The choice of Harrogate as the testing ground for the next stage of the Government’s controversial Universal Credit system may seem like a matter of debate as part of a national controversy but the facts on the ground say it matters for many residents in the town.
The figures show that, as of February this year, a total of 4,633 people in Harrogate were already on Universal Credit in which all new claimants must wait five weeks for their first payment.
The numbers are set to increase from July 1 when, for the first time in the UK, claimants in Harrogate who still receive old style benefits move over to the online system.

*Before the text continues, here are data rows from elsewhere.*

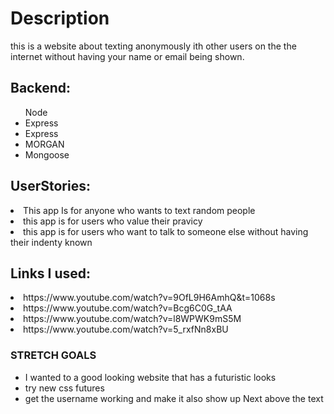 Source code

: <h1>Description</h1>

<p>this is a website about texting anonymously ith other users on the the internet without having your name or email being shown. </p>

<h2>Backend:</h2>

<ul>Node</li>
  <li>Express</li>
  <li>Express</li>
  <li>MORGAN</li>
  <li>Mongoose</li>
</ul>

<h2>UserStories:</h2>

<li>This app Is for anyone who wants to text random people</li>
<li>this app is for users who value their pravicy </li>
<li>this app is for users who want to talk to someone else without having their indenty known</li>




<h2>Links I used:</h2>
<li>https://www.youtube.com/watch?v=9OfL9H6AmhQ&t=1068s</li>
<li>https://www.youtube.com/watch?v=Bcg6C0G_tAA</li>
<li>https://www.youtube.com/watch?v=l8WPWK9mS5M</li>
<li>https://www.youtube.com/watch?v=5_rxfNn8xBU</li>



<h3>STRETCH GOALS</h3>
<ul>
    <li>I wanted to a good looking website that has a futuristic looks</li>
    <li>try new css futures</li>
    <li>get the username working and make it also show up Next above the text</li>
</ul>
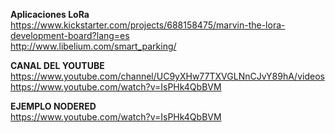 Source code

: __Aplicaciones LoRa__
<br/>https://www.kickstarter.com/projects/688158475/marvin-the-lora-development-board?lang=es
<br/>http://www.libelium.com/smart_parking/

__CANAL DEL YOUTUBE__
<br/>https://www.youtube.com/channel/UC9yXHw77TXVGLNnCJvY89hA/videos
<br/>https://www.youtube.com/watch?v=IsPHk4QbBVM

__EJEMPLO NODERED__
<br/>https://www.youtube.com/watch?v=IsPHk4QbBVM





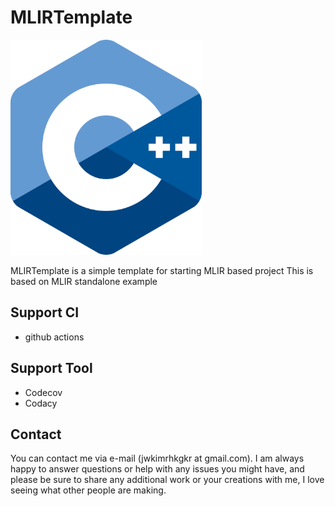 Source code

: # MLIRTemplate

<img src="./Medias/Logo.png" width=306 height=344 />

MLIRTemplate is a simple template for starting MLIR based project
This is based on MLIR standalone example

## Support CI

- github actions

## Support Tool

- Codecov
- Codacy

## Contact

You can contact me via e-mail (jwkimrhkgkr at gmail.com). I am always happy to answer questions or help with any issues you might have, and please be sure to share any additional work or your creations with me, I love seeing what other people are making.
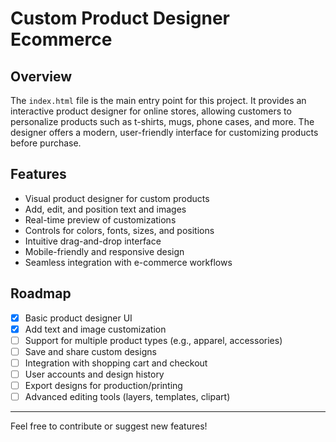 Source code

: # Custom Product Designer Ecommerce

## Overview
The `index.html` file is the main entry point for this project. It provides an interactive product designer for online stores, allowing customers to personalize products such as t-shirts, mugs, phone cases, and more. The designer offers a modern, user-friendly interface for customizing products before purchase.

## Features
- Visual product designer for custom products
- Add, edit, and position text and images
- Real-time preview of customizations
- Controls for colors, fonts, sizes, and positions
- Intuitive drag-and-drop interface
- Mobile-friendly and responsive design
- Seamless integration with e-commerce workflows

## Roadmap
- [x] Basic product designer UI
- [x] Add text and image customization
- [ ] Support for multiple product types (e.g., apparel, accessories)
- [ ] Save and share custom designs
- [ ] Integration with shopping cart and checkout
- [ ] User accounts and design history
- [ ] Export designs for production/printing
- [ ] Advanced editing tools (layers, templates, clipart)

---

Feel free to contribute or suggest new features!
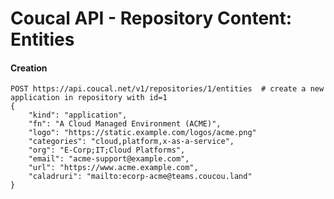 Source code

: # Coucal API - Repository Content: Entities

#### Creation

    POST https://api.coucal.net/v1/repositories/1/entities  # create a new application in repository with id=1
    {
        "kind": "application",
        "fn": "A Cloud Managed Environment (ACME)",
        "logo": "https://static.example.com/logos/acme.png"
        "categories": "cloud,platform,x-as-a-service",
        "org": "E-Corp;IT;Cloud Platforms",
        "email": "acme-support@example.com",
        "url": "https://www.acme.example.com",
        "caladruri": "mailto:ecorp-acme@teams.coucou.land"
    }
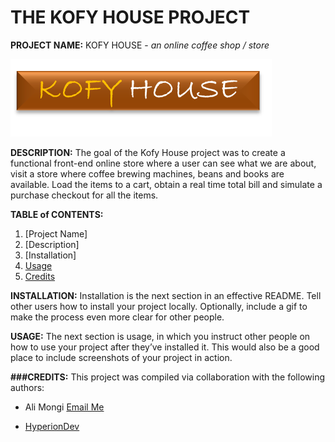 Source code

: # THE KOFY HOUSE PROJECT

**PROJECT NAME:** 
KOFY HOUSE - *an online coffee shop / store*

![logo](https://github.com/alialfa/online-store__kofy-house/blob/master/images/khlogo.png "Logo")

**DESCRIPTION:** 
The goal of the Kofy House project was to create a functional front-end online store where a user can see what we are about, visit a store where coffee brewing machines, beans and books are available. Load the items to a cart, obtain a real time total bill and simulate a purchase checkout for all the items.  

**TABLE of CONTENTS:** 
1. [Project Name]
2. [Description]
3. [Installation]
4. [Usage](#usage)
5. [Credits](#CREDITS)

**INSTALLATION:** Installation is the next section in an effective README. Tell other users how to install your project locally. Optionally, include a gif to make the process even more clear for other people.

**USAGE:** The next section is usage, in which you instruct other people on how to use your project after they’ve installed it. This would also be a good place to include screenshots of your project in action.

**###CREDITS:** This project was compiled via collaboration with the following authors: 
- Ali Mongi [Email Me](mailto:alphan.mongi@gmail.com)
* [HyperionDev](https://www.hyperiondev.com/) 
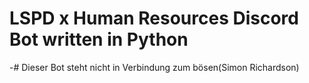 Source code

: # LSPD x Human Resources Discord Bot written in Python
-# Dieser Bot steht nicht in Verbindung zum bösen(Simon Richardson)
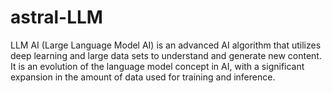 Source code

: # astral-LLM
LLM AI (Large Language Model AI) is an advanced AI algorithm that utilizes deep learning and large data sets to understand and generate new content. It is an evolution of the language model concept in AI, with a significant expansion in the amount of data used for training and inference.
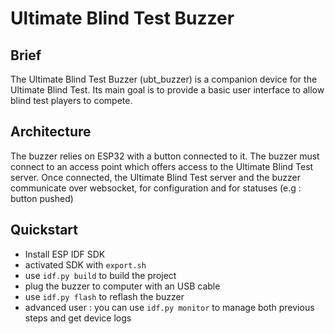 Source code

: # Ultimate Blind Test Buzzer

## Brief
The Ultimate Blind Test Buzzer (ubt_buzzer) is a companion device for the Ultimate Blind Test. Its main goal
is to provide a basic user interface to allow blind test players to compete.

## Architecture
The buzzer relies on ESP32 with a button connected to it. The buzzer must connect to an access point which offers access to the Ultimate Blind Test server. Once connected, the Ultimate Blind Test server and the buzzer communicate over websocket, for configuration and for statuses (e.g : button pushed)

## Quickstart
* Install ESP IDF SDK
* activated SDK with `export.sh`
* use `idf.py build` to build the project
* plug the buzzer to computer with an USB cable
* use `idf.py flash` to reflash the buzzer
* advanced user : you can use `idf.py monitor` to manage both previous steps and get device logs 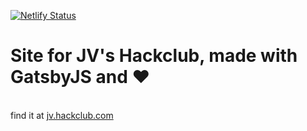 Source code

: [![Netlify Status](https://api.netlify.com/api/v1/badges/839b8f99-b113-4dd1-a4e6-200fc8cf5bdb/deploy-status)](https://app.netlify.com/sites/awesome-carson-c7b5e3/deploys)
<br>
# Site for JV's Hackclub, made with GatsbyJS and ❤️
<br> find it at [jv.hackclub.com](http://jv.hackclub.com)
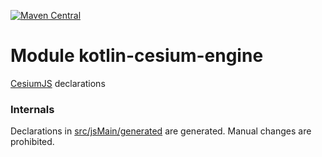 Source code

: [![Maven Central](https://img.shields.io/maven-central/v/org.jetbrains.kotlin-wrappers/kotlin-cesium-engine)](https://search.maven.org/artifact/org.jetbrains.kotlin-wrappers/kotlin-cesium-engine)

# Module kotlin-cesium-engine

[CesiumJS](http://cesium.com/cesiumjs/) declarations

### Internals

Declarations in [src/jsMain/generated](./src/jsMain/generated) are generated.
Manual changes are prohibited.
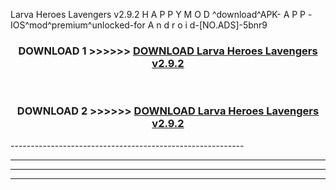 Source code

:  Larva Heroes Lavengers v2.9.2 H A P P Y M O D ^download^APK- A P P -IOS^mod^premium^unlocked-for A n d r o i d-[NO.ADS]-5bnr9



<div align="center">

<h3>DOWNLOAD 1 >>>>>> <a href="https://en-mod.web.app/?en= Larva Heroes Lavengers v2.9.2">DOWNLOAD Larva Heroes Lavengers v2.9.2 </a></h3><br>

<h3>DOWNLOAD 2 >>>>>> <a href="https://en-mod.web.app/?en= Larva Heroes Lavengers v2.9.2">DOWNLOAD Larva Heroes Lavengers v2.9.2 </a></h3>

</div>
----------------------------------------------------------

----------------------------------------------------------

----------------------------------------------------------

----------------------------------------------------------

Despite reassuring noises, the amount of problems are also predicted to rise over a system which the Government minister responsible himself acknowledged earlier in the year was linked to the increased use of food banks.
A new, in-depth report by the investigations team from this newspaper’s parent company JPIMedia, lays bare the extent of the problems of Universal Credit.
People claiming Universal Credit in Harrogate (February 2019)
Not in Employment: 2,533
In Employment: 2,098
Number of Harrogate’s housing tenants claiming Universal Credit in arrears at the end of the financial year 2018/19:
(These figures have been supplied to the Harrogate Advertiser from Harrogate Borough Council)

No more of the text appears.